Curbing unnecessary use of antibiotics is our best defense against the spread of drug-resistant infections. A new study suggests another benefit to antimicrobial stewardship: a potential cost savings of millions of dollars now wasted on therapies that don't help patients.
The research is published in the April issue of Infection Control and Hospital Epidemiology, the journal of the Society for Healthcare Epidemiology of America, in a special topic issue focused on antimicrobial stewardship. Antimicrobial stewardship programs and interventions help prescribers know when antibiotics are needed and what the best treatment choices are for a particular patient.
According to the study, which evaluated a seven-year antimicrobial stewardship program at University of Maryland Medical Center (UMMC), the program eliminated $3 million from the hospital's annual budget for antimicrobials by its third year. After seven years, it had cut antibiotic spending per-patient day nearly in half. Cost savings were evident across hospital departments, including the cancer center, trauma center, surgical and medical intensive care units and transplant service.
Importantly, these savings did not compromise quality of patient care. The study found no increases in mortality, length of stay, or readmission to the hospital.
Despite its success, however, the program was terminated in 2008 in favor of providing more infectious diseases consults. The consequences of that decision were immediate. Antimicrobial costs increased by 32 percentnearly $2 millionwithin two years after the program was terminated according to the research.
"Our results clearly show that an antimicrobial stewardship program like the one at UMMC is safe, effective, and makes good financial sense," said Harold Standiford, MD, medical director for antimicrobial effectiveness at UMMC and the study's lead author.
The central component of the UMMC program was an antimicrobial monitoring team (AMT) that included an infectious diseases physician and a clinical pharmacist with infectious diseases training. The AMT made daily rounds and provided real time monitoring of antimicrobial use with active intervention and education when changes in treatment were recommended. The team also provided leadership in discussions about changes to antibiotics on the formulary and the development of relative policies and guidelines.

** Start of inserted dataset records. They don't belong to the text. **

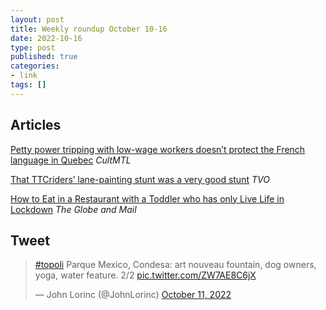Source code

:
 ```yaml
---
layout: post
title: Weekly roundup October 10-16
date: 2022-10-16
type: post
published: true
categories:
- link
tags: []
---
```


## Articles

[Petty power tripping with low-wage workers doesn’t protect the French language in Quebec](https://cultmtl.com/2022/10/petty-power-tripping-with-low-wage-workers-doesnt-protect-the-french-language-in-quebec/ "Petty power tripping with low-wage workers doesn’t protect the French language in Quebec. By Toula Drimonis") *CultMTL*

[That TTCriders’ lane-painting stunt was a very good stunt](https://www.tvo.org/article/that-ttcriders-lane-painting-stunt-was-a-very-good-stunt "That TTCriders’ lane-painting stunt was a very good stunt. By Matt Gurney") *TVO*

[How to Eat in a Restaurant with a Toddler who has only Live Life in Lockdown](https://www.theglobeandmail.com/life/article-how-to-eat-out-with-a-toddler-who-has-only-lived-life-in-lockdown/ "How to Eat in a Restaurant with a Toddler. By Corey Mintz") *The Globe and Mail*


## Tweet

<blockquote class="twitter-tweet" data-dnt="true"><p lang="en" dir="ltr"><a href="https://twitter.com/hashtag/topoli?src=hash&amp;ref_src=twsrc%5Etfw">#topoli</a> Parque Mexico, Condesa: art nouveau fountain, dog owners, yoga, water feature. 2/2 <a href="https://t.co/ZW7AE8C6jX">pic.twitter.com/ZW7AE8C6jX</a></p>&mdash; John Lorinc (@JohnLorinc) <a href="https://twitter.com/JohnLorinc/status/1579640011183783937?ref_src=twsrc%5Etfw">October 11, 2022</a></blockquote> <script async src="https://platform.twitter.com/widgets.js" charset="utf-8"></script>
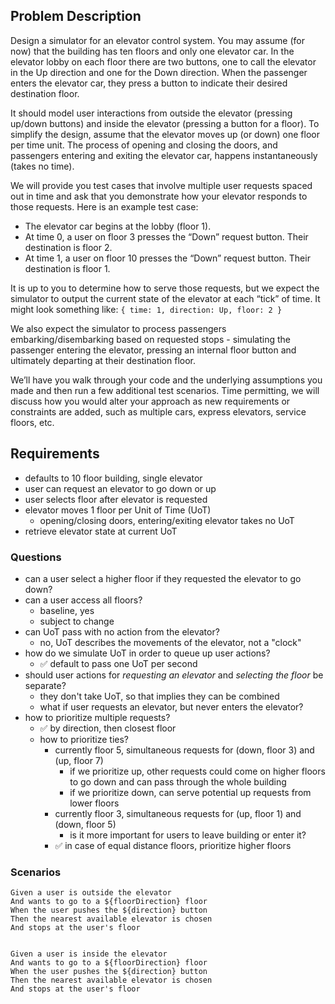 ## Problem Description

Design a simulator for an elevator control system. You may assume (for now) that the building has ten
floors and only one elevator car. In the elevator lobby on each floor there are two buttons, one to call
the elevator in the Up direction and one for the Down direction. When the passenger enters the elevator
car, they press a button to indicate their desired destination floor.

It should model user interactions from outside the elevator (pressing up/down buttons) and inside the
elevator (pressing a button for a floor). To simplify the design, assume that the elevator moves up (or
down) one floor per time unit. The process of opening and closing the doors, and passengers entering
and exiting the elevator car, happens instantaneously (takes no time).

We will provide you test cases that involve multiple user requests spaced out in time and ask that you
demonstrate how your elevator responds to those requests. Here is an example test case:
- The elevator car begins at the lobby (floor 1).
- At time 0, a user on floor 3 presses the “Down” request button. Their destination is floor 2.
- At time 1, a user on floor 10 presses the “Down” request button. Their destination is floor 1.

It is up to you to determine how to serve those requests, but we expect the simulator to output the
current state of the elevator at each “tick” of time. It might look something like:
`{ time: 1, direction: Up, floor: 2 }`

We also expect the simulator to process passengers embarking/disembarking based on requested
stops - simulating the passenger entering the elevator, pressing an internal floor button and ultimately
departing at their destination floor.

We’ll have you walk through your code and the underlying assumptions you made and then run a few
additional test scenarios. Time permitting, we will discuss how you would alter your approach as new
requirements or constraints are added, such as multiple cars, express elevators, service floors, etc.

## Requirements

- defaults to 10 floor building, single elevator
- user can request an elevator to go down or up
- user selects floor after elevator is requested
- elevator moves 1 floor per Unit of Time (UoT)
  - opening/closing doors, entering/exiting elevator takes no UoT
- retrieve elevator state at current UoT

### Questions

- can a user select a higher floor if they requested the elevator to go down?
- can a user access all floors?
  - baseline, yes
  - subject to change
- can UoT pass with no action from the elevator?
  - no, UoT describes the movements of the elevator, not a "clock"
- how do we simulate UoT in order to queue up user actions?
  - ✅ default to pass one UoT per second
- should user actions for *requesting an elevator* and *selecting the floor* be separate?
  - they don't take UoT, so that implies they can be combined
  - what if user requests an elevator, but never enters the elevator?
- how to prioritize multiple requests?
  - ✅ by direction, then closest floor
  - how to prioritize ties?
    - currently floor 5, simultaneous requests for (down, floor 3) and (up, floor 7)
      - if we prioritize up, other requests could come on higher floors to go down and can pass through the whole building
      - if we prioritize down, can serve potential up requests from lower floors
    - currently floor 3, simultaneous requests for (up, floor 1) and (down, floor 5)
      - is it more important for users to leave building or enter it?
    - ✅ in case of equal distance floors, prioritize higher floors



### Scenarios

```gherkin
Given a user is outside the elevator
And wants to go to a ${floorDirection} floor
When the user pushes the ${direction} button
Then the nearest available elevator is chosen
And stops at the user's floor


Given a user is inside the elevator
And wants to go to a ${floorDirection} floor
When the user pushes the ${direction} button
Then the nearest available elevator is chosen
And stops at the user's floor
```

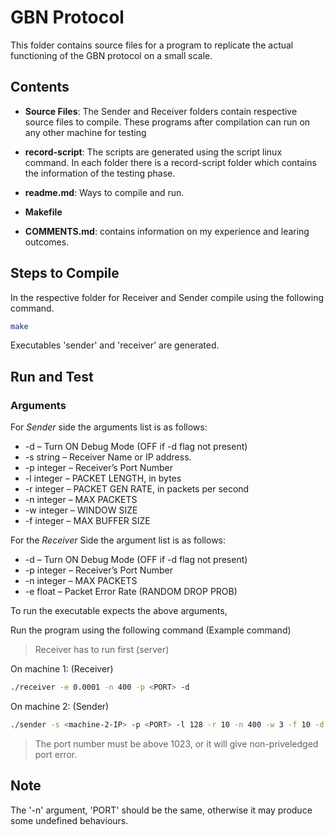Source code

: # GBN Protocol

This folder contains source files for a program to replicate the actual functioning of the GBN protocol on a small scale.

## Contents

- **Source Files**: The Sender and Receiver folders contain respective source files to compile. These programs after compilation can run on any other machine for testing

- **record-script**: The scripts are generated using the script linux command. In each folder there is a record-script folder which contains the information of the testing phase.

- **readme.md**: Ways to compile and run.
- **Makefile**
- **COMMENTS.md**: contains information on my experience and learing outcomes.

## Steps to Compile

In the respective folder for Receiver and Sender compile using the following command.

```bash
make 
```

Executables 'sender' and 'receiver' are generated.

## Run and Test

### Arguments 

For *Sender* side the arguments list is as follows:

- -d – Turn ON Debug Mode (OFF if -d flag not present)
- -s string – Receiver Name or IP address.
- -p integer – Receiver’s Port Number
- -l integer – PACKET LENGTH, in bytes
- -r integer – PACKET GEN RATE, in packets per second
- -n integer – MAX PACKETS
- -w integer – WINDOW SIZE
- -f integer – MAX BUFFER SIZE

For the *Receiver* Side the argument list is as follows:

- -d – Turn ON Debug Mode (OFF if -d flag not present)
- -p integer – Receiver’s Port Number
- -n integer – MAX PACKETS
- -e float – Packet Error Rate (RANDOM DROP PROB)

To run the executable expects the above arguments,

Run the program using the following command (Example command)

> Receiver has to run first (server)

On machine 1: (Receiver)

```bash
./receiver -e 0.0001 -n 400 -p <PORT> -d 
```

On machine 2: (Sender)

```bash
./sender -s <machine-2-IP> -p <PORT> -l 128 -r 10 -n 400 -w 3 -f 10 -d
```

>The port number must be above 1023, or it will give non-priveledged port error.


## Note

The '-n' argument, 'PORT' should be the same, otherwise it may produce some undefined behaviours.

When the program was terminated, the AMT was disbanded in favor of additional personnel who provided infectious diseases consults throughout the hospital including in areas caring for highly specialized patients. It was believed that these additional personnel, though decentralized, would provide appropriate stewardship and render the AMT redundant. That decision proved costly, however, and in light of this study's findings the medical center has restarted a modified stewardship program including an AMT.
"Our research shows that investing in stewardship not only helps preserve our dwindling antibiotic tools, it can also help to eliminate wasteful healthcare spending," Dr. Standiford said. "We believe it's an important lesson to keep in mind when considering the allocation of resources to stewardship programs."
More information: Harold C. Standiford, Shannon Chan, Megan Tripoli, Elizabeth Weekes, Graeme N Forrest, "Antimicrobial Stewardship at a Large Tertiary Care Academic Medical Center: Cost Analysis Before, During, and After a 7-Year Program." Infection Control and Hospital Epidemiology 33:4 (Special Topic Issue: Antimicrobial Stewardship, April 2012).